**Provided data**.
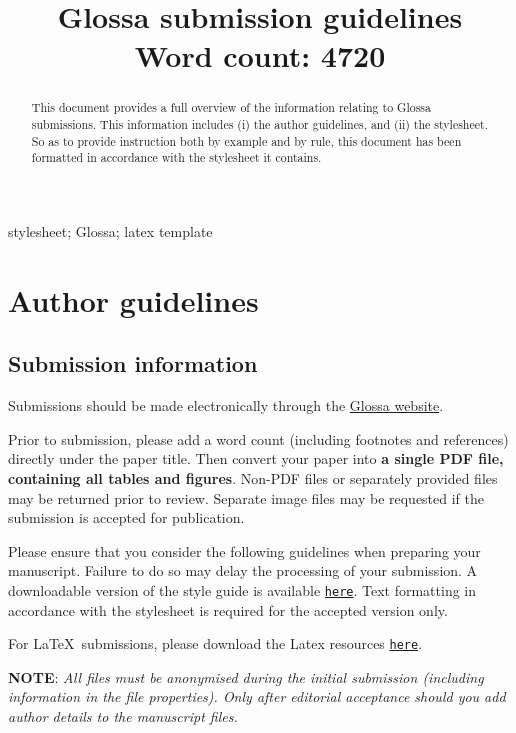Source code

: \documentclass[charis,linguex]{glossa}
\title[Glossa guidelines]{Glossa submission guidelines\\ \bigskip \large Word count: 4720}
\author[Paul \& Vanden Wyngaerd]%
{%
  \spauthor{Waltraud Paul\\ 
  \institute{CRLAO, CNRS-EHESS-INALCO}\\
  \small{%
  waltraud.paul@ehess.fr}
  }
  \AND
  \spauthor{Guido Vanden Wyngaerd \\
  \institute{KU Leuven}\\
  \small{%
  guido.vandenwyngaerd@kuleuven.be}
  }%
}
\begin{document}
\maketitle


\begin{abstract}
This document provides a full overview of the information relating to Glossa submissions. This information includes (i) the author guidelines, and (ii) the stylesheet. So as to provide instruction both by example and by rule, this document has been formatted in accordance with the stylesheet it contains.
\end{abstract}

\begin{keywords}
  stylesheet; Glossa; latex template
\end{keywords}


\section{Author guidelines}
\subsection{Submission information}

Submissions should be made electronically through the \href{https://www.glossa-journal.org}{Glossa website}. 

Prior to submission, please add a word count (including footnotes and references) directly under the paper title. Then convert your paper into \textbf{a single PDF file, containing all tables and figures}. Non-PDF files or separately provided files may be returned prior to review. Separate image files may be requested if the submission is accepted for publication.

Please ensure that you consider the following guidelines when preparing your manuscript. Failure to do so may delay the processing of your submission. A downloadable version of the style guide is available \href{https://github.com/guidovw/Glossalatex/blob/master/glossa-template.pdf}{\texttt{here}}. Text formatting in accordance with  the stylesheet is required for the accepted version only.


For \LaTeX\ submissions, please download the Latex resources \href{https://github.com/guidovw/Glossalatex}{\texttt{here}}.

\textbf{NOTE}: \emph{All files must be anonymised during the initial submission (including information in the file properties). Only after editorial acceptance should you add author details to the manuscript files.} 
\end{document}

**Activity**. Using the records above, report the number of lines that include the string "institute", with nothing added.

**Task output**. 2